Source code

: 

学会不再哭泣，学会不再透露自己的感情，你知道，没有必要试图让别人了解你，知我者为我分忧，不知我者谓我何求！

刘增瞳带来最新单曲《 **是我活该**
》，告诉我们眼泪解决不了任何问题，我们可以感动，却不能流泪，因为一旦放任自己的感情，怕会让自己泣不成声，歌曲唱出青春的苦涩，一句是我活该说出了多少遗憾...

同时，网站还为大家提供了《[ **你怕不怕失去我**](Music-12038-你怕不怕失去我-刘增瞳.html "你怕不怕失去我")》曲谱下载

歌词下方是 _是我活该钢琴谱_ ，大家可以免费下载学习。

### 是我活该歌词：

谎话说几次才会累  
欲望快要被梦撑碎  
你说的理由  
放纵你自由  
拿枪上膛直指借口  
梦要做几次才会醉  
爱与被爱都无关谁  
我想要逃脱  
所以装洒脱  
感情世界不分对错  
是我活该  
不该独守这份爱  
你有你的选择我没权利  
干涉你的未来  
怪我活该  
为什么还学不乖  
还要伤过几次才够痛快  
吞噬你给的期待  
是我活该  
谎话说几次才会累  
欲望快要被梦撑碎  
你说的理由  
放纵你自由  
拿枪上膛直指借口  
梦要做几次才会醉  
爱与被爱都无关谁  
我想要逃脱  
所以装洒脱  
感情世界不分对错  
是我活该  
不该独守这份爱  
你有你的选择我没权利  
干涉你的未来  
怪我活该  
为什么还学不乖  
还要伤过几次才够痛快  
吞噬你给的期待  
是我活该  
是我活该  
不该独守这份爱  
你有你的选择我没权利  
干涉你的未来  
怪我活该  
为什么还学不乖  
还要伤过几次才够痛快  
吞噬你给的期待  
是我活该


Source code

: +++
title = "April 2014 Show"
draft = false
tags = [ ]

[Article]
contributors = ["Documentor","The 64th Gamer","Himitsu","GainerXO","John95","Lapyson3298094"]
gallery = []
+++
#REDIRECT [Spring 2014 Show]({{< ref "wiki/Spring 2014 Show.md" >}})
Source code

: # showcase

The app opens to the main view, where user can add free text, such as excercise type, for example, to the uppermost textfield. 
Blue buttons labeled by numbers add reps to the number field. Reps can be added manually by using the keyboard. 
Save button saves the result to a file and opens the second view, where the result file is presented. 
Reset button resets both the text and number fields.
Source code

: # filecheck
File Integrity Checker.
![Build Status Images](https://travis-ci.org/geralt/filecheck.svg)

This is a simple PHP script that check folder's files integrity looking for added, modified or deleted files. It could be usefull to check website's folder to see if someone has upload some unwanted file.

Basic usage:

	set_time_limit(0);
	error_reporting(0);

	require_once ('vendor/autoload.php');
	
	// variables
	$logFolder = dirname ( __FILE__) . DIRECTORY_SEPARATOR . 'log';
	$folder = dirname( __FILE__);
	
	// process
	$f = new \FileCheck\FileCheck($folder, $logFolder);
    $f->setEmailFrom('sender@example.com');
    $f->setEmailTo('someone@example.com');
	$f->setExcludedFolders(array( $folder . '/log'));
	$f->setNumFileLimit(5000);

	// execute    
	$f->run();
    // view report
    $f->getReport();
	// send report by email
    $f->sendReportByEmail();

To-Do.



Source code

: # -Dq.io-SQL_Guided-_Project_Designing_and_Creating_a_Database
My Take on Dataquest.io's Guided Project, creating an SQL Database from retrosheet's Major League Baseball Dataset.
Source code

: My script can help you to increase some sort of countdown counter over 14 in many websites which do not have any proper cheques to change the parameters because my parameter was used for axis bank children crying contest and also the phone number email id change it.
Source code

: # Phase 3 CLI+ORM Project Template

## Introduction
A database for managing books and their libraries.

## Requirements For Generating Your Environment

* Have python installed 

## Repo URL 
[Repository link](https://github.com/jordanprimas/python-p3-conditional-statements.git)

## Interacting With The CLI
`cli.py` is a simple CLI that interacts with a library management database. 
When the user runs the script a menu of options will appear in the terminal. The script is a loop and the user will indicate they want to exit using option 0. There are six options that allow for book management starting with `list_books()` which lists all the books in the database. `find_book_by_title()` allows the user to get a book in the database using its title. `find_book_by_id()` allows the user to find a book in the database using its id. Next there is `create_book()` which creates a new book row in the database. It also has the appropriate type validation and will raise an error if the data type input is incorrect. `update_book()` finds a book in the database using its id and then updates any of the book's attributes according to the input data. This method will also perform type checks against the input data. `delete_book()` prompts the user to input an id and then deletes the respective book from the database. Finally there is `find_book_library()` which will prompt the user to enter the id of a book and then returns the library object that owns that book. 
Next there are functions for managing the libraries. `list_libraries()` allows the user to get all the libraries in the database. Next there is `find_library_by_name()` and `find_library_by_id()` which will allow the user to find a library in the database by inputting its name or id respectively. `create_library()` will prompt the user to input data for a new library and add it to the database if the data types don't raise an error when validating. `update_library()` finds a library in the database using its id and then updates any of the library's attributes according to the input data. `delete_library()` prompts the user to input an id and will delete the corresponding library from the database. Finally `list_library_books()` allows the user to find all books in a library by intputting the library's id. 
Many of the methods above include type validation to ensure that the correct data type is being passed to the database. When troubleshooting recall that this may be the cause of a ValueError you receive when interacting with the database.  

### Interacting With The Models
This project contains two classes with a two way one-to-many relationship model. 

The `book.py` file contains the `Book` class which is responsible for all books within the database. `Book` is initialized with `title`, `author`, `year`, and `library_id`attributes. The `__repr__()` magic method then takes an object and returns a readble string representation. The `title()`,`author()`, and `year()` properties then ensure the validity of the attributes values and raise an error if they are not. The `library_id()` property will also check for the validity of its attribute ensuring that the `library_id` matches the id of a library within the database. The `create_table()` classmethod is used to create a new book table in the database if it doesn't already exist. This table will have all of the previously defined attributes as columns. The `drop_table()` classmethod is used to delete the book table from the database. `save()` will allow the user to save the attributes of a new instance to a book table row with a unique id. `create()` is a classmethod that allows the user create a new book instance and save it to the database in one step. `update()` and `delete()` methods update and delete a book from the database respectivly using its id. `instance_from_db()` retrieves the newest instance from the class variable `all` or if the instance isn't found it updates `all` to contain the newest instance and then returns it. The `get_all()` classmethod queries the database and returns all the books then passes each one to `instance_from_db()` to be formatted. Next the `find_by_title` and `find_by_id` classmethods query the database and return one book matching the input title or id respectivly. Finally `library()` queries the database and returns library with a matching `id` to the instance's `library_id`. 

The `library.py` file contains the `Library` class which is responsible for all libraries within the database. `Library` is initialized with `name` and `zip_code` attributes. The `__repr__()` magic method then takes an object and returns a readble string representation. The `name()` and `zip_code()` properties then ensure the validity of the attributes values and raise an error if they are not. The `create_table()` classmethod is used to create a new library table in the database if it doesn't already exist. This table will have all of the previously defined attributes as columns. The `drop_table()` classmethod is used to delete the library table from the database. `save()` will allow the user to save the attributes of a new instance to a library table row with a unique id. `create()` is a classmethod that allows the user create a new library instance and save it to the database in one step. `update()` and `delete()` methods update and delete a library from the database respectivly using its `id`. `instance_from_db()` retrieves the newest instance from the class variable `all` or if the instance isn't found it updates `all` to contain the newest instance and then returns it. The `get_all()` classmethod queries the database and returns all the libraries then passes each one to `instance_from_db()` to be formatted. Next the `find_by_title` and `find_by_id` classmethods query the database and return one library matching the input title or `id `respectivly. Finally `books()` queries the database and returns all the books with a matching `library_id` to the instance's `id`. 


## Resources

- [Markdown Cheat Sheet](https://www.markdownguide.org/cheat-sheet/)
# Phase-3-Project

• YOUR INSTRUCTIONS
A single figure is the whole answer: the number of lines in the material above where the string "python" occurs.

• SOLUTION FOR THIS TASK
2